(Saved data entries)
+++++
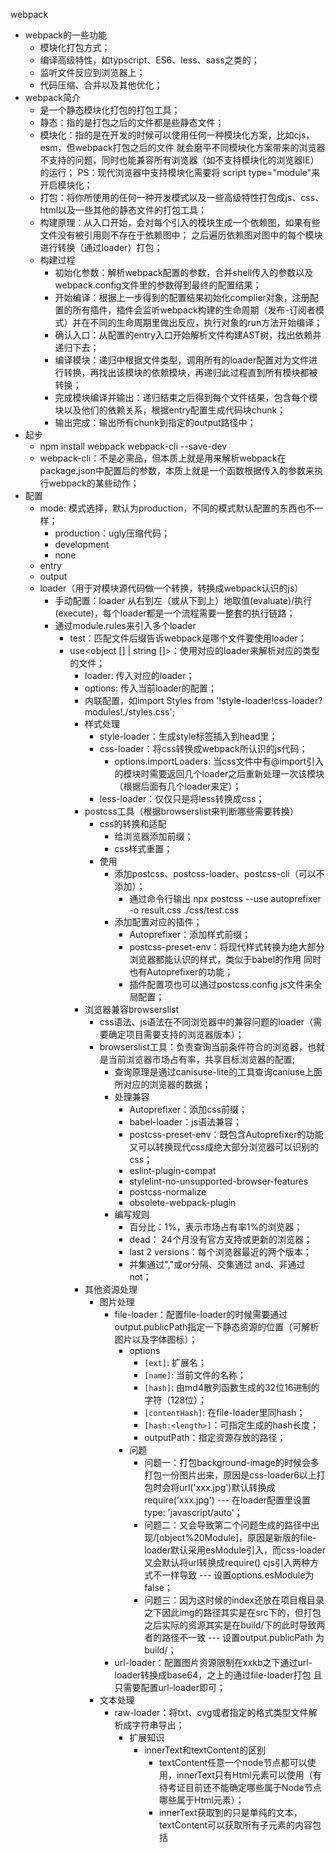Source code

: webpack
- webpack的一些功能
    - 模块化打包方式；
    - 编译高级特性，如typscript、ES6、less、sass之类的；
    - 监听文件反应到浏览器上；
    - 代码压缩、合并以及其他优化；
- webpack简介
    - 是一个静态模块化打包的打包工具；
    - 静态：指的是打包之后的文件都是些静态文件；
    - 模块化：指的是在开发的时候可以使用任何一种模块化方案，比如cjs，esm，但webpack打包之后的文件
              就会磨平不同模块化方案带来的浏览器不支持的问题，同时也能兼容所有浏览器（如不支持模块化的浏览器IE）的运行；
              PS：现代浏览器中支持模块化需要将 script type="module"来开启模块化；
    - 打包：将你所使用的任何一种开发模式以及一些高级特性打包成js、css、html以及一些其他的静态文件的打包工具；
    - 构建原理：从入口开始，会对每个引入的模块生成一个依赖图，如果有些文件没有被引用则不存在于依赖图中；
                之后遍历依赖图对图中的每个模块进行转换（通过loader）打包；
    - 构建过程
        - 初始化参数：解析webpack配置的参数，合并shell传入的参数以及webpack.config文件里的参数得到最终的配置结果；
        - 开始编译：根据上一步得到的配置结果初始化complier对象，注册配置的所有插件，插件会监听webpack构建的生命周期（发布-订阅者模式）并在不同的生命周期里做出反应，执行对象的run方法开始编译；
        - 确认入口：从配置的entry入口开始解析文件构建AST树，找出依赖并递归下去；
        - 编译模块：递归中根据文件类型，调用所有的loader配置对为文件进行转换，再找出该模块的依赖模块，再递归此过程直到所有模块都被转换；
        - 完成模块编译并输出：递归结束之后得到每个文件结果，包含每个模块以及他们的依赖关系，根据entry配置生成代码块chunk；
        - 输出完成：输出所有chunk到指定的output路径中；
- 起步
    - npm install webpack webpack-cli --save-dev
    - webpack-cli：不是必需品，但本质上就是用来解析webpack在package.json中配置后的参数，本质上就是一个函数根据传入的参数来执行webpack的某些动作；
- 配置
    - mode: 模式选择，默认为production，不同的模式默认配置的东西也不一样；
        - production：ugly压缩代码；
        - development
        - none
    - entry
    - output
    - loader（用于对模块源代码做一个转换，转换成webpack认识的js）
        - 手动配置：loader 从右到左（或从下到上）地取值(evaluate)/执行(execute)，每个loader都是一个流程需要一整套的执行链路；
        - 通过module.rules来引入多个loader
            - test<Regx>：匹配文件后缀告诉webpack是哪个文件要使用loader；
            - use<object [] | string []>：使用对应的loader来解析对应的类型的文件；
                - loader: 传入对应的loader；
                - options<object>: 传入当前loader的配置；
        - 内联配置，如import Styles from '!style-loader!css-loader?modules!./styles.css';
    - 样式处理
        - style-loader：生成style标签插入到head里；
        - css-loader：将css转换成webpack所认识的js代码；
            - options.importLoaders: 当css文件中有@import引入的模块时需要返回几个loader之后重新处理一次该模块（根据后面有几个loader来定）；
        - less-loader：仅仅只是将less转换成css；
    - postcss工具（根据browserslist来判断哪些需要转换）
        - css的转换和适配
            - 给浏览器添加前缀；
            - css样式重置；
        - 使用
            - 添加postcss、postcss-loader、postcss-cli（可以不添加）；
                - 通过命令行输出 npx postcss --use autoprefixer -o result.css ./css/test.css
            - 添加配置对应的插件；
                - Autoprefixer：添加样式前缀；
                - postcss-preset-env：将现代样式转换为绝大部分浏览器都能认识的样式，类似于babel的作用  同时也有Autoprefixer的功能；
                - 插件配置项也可以通过postcss.config.js文件来全局配置；
    - 浏览器兼容browserslist
        - css语法、js语法在不同浏览器中的兼容问题的loader（需要确定项目需要支持的浏览器版本）；
        - browserslist工具：负责查询当前条件符合的浏览器，也就是当前浏览器市场占有率，共享目标浏览器的配置;
            - 查询原理是通过canisuse-lite的工具查询caniuse上面所对应的浏览器的数据；
            - 处理兼容
                - Autoprefixer：添加css前缀；
                - babel-loader：js语法兼容；
                - postcss-preset-env：既包含Autoprefixer的功能又可以转换现代css成绝大部分浏览器可以识别的css；
                - eslint-plugin-compat
                - stylelint-no-unsupported-browser-features
                - postcss-normalize
                - obsolete-webpack-plugin
            - 编写规则
                - 百分比：1%，表示市场占有率1%的浏览器；
                - dead： 24个月没有官方支持或更新的浏览器；
                - last 2 versions：每个浏览器最近的两个版本；
                - 并集通过","或or分隔、交集通过 and、非通过not；
    - 其他资源处理
        - 图片处理
            - file-loader：配置file-loader的时候需要通过output.publicPath指定一下静态资源的位置（可解析图片以及字体图标）；
                - options
                    - `[ext]`: 扩展名；
                    - `[name]`: 当前文件的名称；
                    - `[hash]`: 由md4散列函数生成的32位16进制的字符（128位）；
                    - `[contentHash]`: 在file-loader里同hash；
                    - `[hash:<length>]`：可指定生成的hash长度；
                    - outputPath：指定资源存放的路径；
                - 问题
                    - 问题一：打包background-image的时候会多打包一份图片出来，原因是css-loader6以上打包时会将url('xxx.jpg')默认转换成require('xxx.jpg') --- 在loader配置里设置type: 'javascript/auto'；
                    - 问题二：又会导致第二个问题生成的路径中出现/[object%20Module]，原因是新版的file-loader默认采用esModule引入，而css-loader又会默认将url转换成require() cjs引入两种方式不一样导致 --- 设置options.esModule为false；
                    - 问题三：因为这时候的index还放在项目根目录之下因此img的路径其实是在src下的，但打包之后实际的资源其实是在build/下的此时导致两者的路径不一致 --- 设置output.publicPath 为 build/；
            - url-loader：配置图片资源限制在xxkb之下通过url-loader转换成base64，之上的通过file-loader打包 且 只需要配置url-loader即可；
        - 文本处理
            - raw-loader：将txt、cvg或者指定的格式类型文件解析成字符串导出；
                - 扩展知识 
                    - innerText和textContent的区别
                        - textContent任意一个node节点都可以使用，innerText只有Html元素可以使用（有待考证目前还不能确定哪些属于Node节点哪些属于Html元素）；
                        - innerText获取到的只是单纯的文本，textContent可以获取所有子元素的内容包括<script>和<style>元素的文本内容；
                        - innerText受css样式的影响不会展示隐藏的文本内容，而textContent可以展示所有的不受css影响；
        - 资源模块类型（asset module type）：替换原先处理其他资源的loader；
            - asset/resource：发送一个单独的文件并导出url功能类似于file-loader；
                - 如果想将图片放入指定文件夹里则需要设置匹配的图片文件类型里的generator.filename 和原先file-loader设置名字的方法一样但扩展会自动加上".";
                - output.assetModuleFilename 也可以设置输出图片资源的文件名以及文件夹但这个是全局的资源名设置，一旦设置了之后所有的文件都会匹配上并输出到文件夹中，因为是全局资源存放文件夹不建议这么使用；
            - asset/inline：导出资源的data uri功能类似于url-loader；
                - 需要注意的是一旦设置了这个类型所有的图片都会被转换成base64则不需要指定文件存放文件夹以及名字；
            - asset/source：将资源文件转换为字符串导出功能类似于raw-loader；
            - asset：导出资源的data uri或者一个单独的文件url并在这之间做选择，可以指定大小限制，功能类似于url-loader和file-loader；
                - 设置了此类型后需要设置一下parser.dataUrlCondition.maxSize 来指定限制的图片大小；
    - plugin
        - 扩展webpack的功能比如打包压缩、资源管理、坏境变量注入等，可以贯穿webpack的整个生命周期，在不同的生命周期执行不同的任务；
        - CleanWebpackPlugin：再次打包的时候自动清理dist文件；
        - HtmlWebpackPlugin：在dist文件中生成html文件；
            - 原理就是HtmlWebpackPlugin通过ejs模板文件生成html文件之后再插入对应的script、style之类的标签，我们也可以指定使用我们自己的模板文件来生成index.html；
        - DefinePlugin：内置的插件可以全局定义常量，使用时需要从webpack中引入；
        - CopyWebpackPlugin：将某个文件夹下面的一些文件直接复制到dist文件中；
            - 属性 
                - from：指定文件夹；
                - ignoreOptions：该文件夹下不需要copy过去的文件，需要加前缀**/替代from里的文件夹；
    - 模块化原理（对模块化的解析）
        - CommonJs实现原理：
            - 定义一个模块对象以模块路径为key，模块内容为function value；
            - 定义导入函数，此函数需要对模块做缓存且初始化module变量并传入对应的 模块对象中将导出的内容带出来；
            - 通过解构将模块内容从模块对象中取出来使用；
            - PS：将函数前面使用()、!、+、-、~等符号都能将函数变成函数表达式，解析器就能识别并执行 等同立即执行函数；
            - PS：还需要补充知识点()、!、+、-、~、作用域；
        - ES Module实现原理：
            - __webpack_require__.r：将当前模块设置成 [Object Module] 以及 __esModule: true 添加标识；
            - __webpack_require__.o：判断对象中是否存在某个属性 Object.prototype.hasOwnProperty.call 也可以通过 Reflect.has(target, prop) 判断；
            - __webpack_require__.d：遍历esm导出的对象通过Object.defineProperty 劫持 exports中的属性 代理到definition对象（也就是传入的esm中）；
            - 通过r给esm模块添加esModule标识
            - esm导出时会传入module和module.exports 通过d函数定义 module.exports 通过get代理到 definition 并不是直接取值module.exports
        - 补充一旦涉及到esm都需要做一个代理转换 如果只是esm导入则需要先通过n函数之后在通过d转换代理 如果只是esm导出那么这个模块则是通过r添加标识以及通过d代理转换即可
    - source map
        - source map 是一个针对编译转换后js代码与js源码的映射文件，会用在调试中帮助定位到源文件中的某行某列；比如我们在打包的发布生产环境的时候会为了减少js包体积而做的压缩丑化，在比如我们使用ts或coffeescript开发时打包之后也会转换成js，那么这个时候如果我们要调试也需要通过source map来将ts文件与打包后的js文件做映射；
        - .map文件所对应的概念
            - version: 当前source map的版本（source map目前迭代了三个版本）；
            - sources:打包之后源代码所对应的文件路径；
            - names: 存放源代码所有的变量以及对应的压缩后的变量名称（用于映射使用），如果没有压缩的话就是个空数组；
            - mappings: 通过base64的VLQ可变值编码（variable length quantity）来存储所对应的源文件的位置信息如行列；
            - file：打包后的文件存放路径；
            - sourcesContent：源代码的内容；
            - sourceRoot：sources所对应的根目录；
        - 模式原理：
            - none：什么都不设置，production的默认值；
            - eval：eval模式下会将每个webpack模块内容打包成 eval 包裹的字符串且字符串后面会有特定的注释告诉eval执行完打包代码之后还原映射源代码路径//# sourceURL=webpack://learn-webpack/./src/js/math.js?，eval利用的是浏览器对特定注释 //# sourceURL=xxx 自动解析并添加到sources中的特性来调试，无法精准定位到行列，因为映射之后的代码是webpack转译之后的代码；
            - source-map：webpack在开启source map打包之后会在bundle js文件中添加注释 //# sourceMappingURL=xxx.map 告诉浏览器这个文件有对应的source map文件，此时浏览器会根据bundle.js文件以及.map文件将对应的源文件还原，会精确到行列；
            - eval-source-map: 不会单独生成map文件，生成的map会被转成base64之后拼接到eval字符串后面，此时拥有了map可以精确的定位到某行某列；
            - inline-source-map：不会单独生成map文件，会将map的信息通过base64加密之后内联到打包之后的js文件中，此时拥有了map可以精确的定位到某行；
            - cheap-source-map: 和source-map一样但无法精确到列；
            - cheap-module-source-map：对于有loader介入且转换的文件，需要使用该类型的souce-map定位到的代码就不会是loader翻译之后的源码，而是loader翻译之前我们正常编写的源码（等到讲到babel之后再回头尝试）；
            - hidden-source-map: 会隐藏掉bundle.js文件后面用于解析源代码的特殊注释//# sourceMappingURL=bundle.js.map（告诉浏览器source-map在哪个位置），会生成的source-map，但无法跳转到源代码中（一般用于测试使用）；
            - nosources-source-map：会生成错误提示但没有对应的源代码（感觉作用不大...）；
        - 总结：[inline-|hidden-|eval][nosources-?][cheap-?[module-?]]source-map
          - inline生成内联base64转换后的source-map；
          - eval生成eval包含的源代码以及base64转换后的source-map；
          - hidden隐藏source-map无法跳转；
          - cheap生成无法精确定位到列的source-map；
          - module生成针对loader转译之前的source-map；
          - nosources能生成source-map但浏览器解析时只能看到错误信息，无法定位到源码；
          - 开发阶段最佳实践cheap-module-source-map；
        - 疑问
          - 单独的eval到底能不能精准定位到行列？ 不能因为报错提示跳转之后的代码是webpack转译之后的代码
          - nosources是怎么做到只能看到错误提示信息而无法定位到源代码的呢？map文件中没有生成sourcesContent
          - 浏览器是怎么解析//# sourceMappingURL=bundle.js.map 的呢？ 作用是告诉浏览器source-map在哪个位置 浏览器会找到对应的map文件并将其与bundle.js文件结合转换成源代码
          - eval中生成的//# sourceURL=webpack://learn-webpack/./src/js/math.js?又是怎么解析的呢？作用是告诉浏览器sourceURL在哪个位置的 只能与eval结合使用
    - babel
        - 本质上是一个工具链（转译工具）提供语法转换、源代码转换、polyfill（对旧有浏览器的兼容）最终生成能够在不同浏览器中运行的js代码；
        - 应用场景：es6+语法、jsx、typescript等会将其转换成最终的js运行在不同的浏览器中；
+++++
Prompt
From the line that has "- 代码压缩、合并以及其他优化；" through the line that has "- 初始化参数：解析webp", copy every line exactly as it appears above, and leave out all others.

Result for this task
    - 代码压缩、合并以及其他优化；
- webpack简介
    - 是一个静态模块化打包的打包工具；
    - 静态：指的是打包之后的文件都是些静态文件；
    - 模块化：指的是在开发的时候可以使用任何一种模块化方案，比如cjs，esm，但webpack打包之后的文件
              就会磨平不同模块化方案带来的浏览器不支持的问题，同时也能兼容所有浏览器（如不支持模块化的浏览器IE）的运行；
              PS：现代浏览器中支持模块化需要将 script type="module"来开启模块化；
    - 打包：将你所使用的任何一种开发模式以及一些高级特性打包成js、css、html以及一些其他的静态文件的打包工具；
    - 构建原理：从入口开始，会对每个引入的模块生成一个依赖图，如果有些文件没有被引用则不存在于依赖图中；
                之后遍历依赖图对图中的每个模块进行转换（通过loader）打包；
    - 构建过程
        - 初始化参数：解析webpack配置的参数，合并shell传入的参数以及webpack.config文件里的参数得到最终的配置结果；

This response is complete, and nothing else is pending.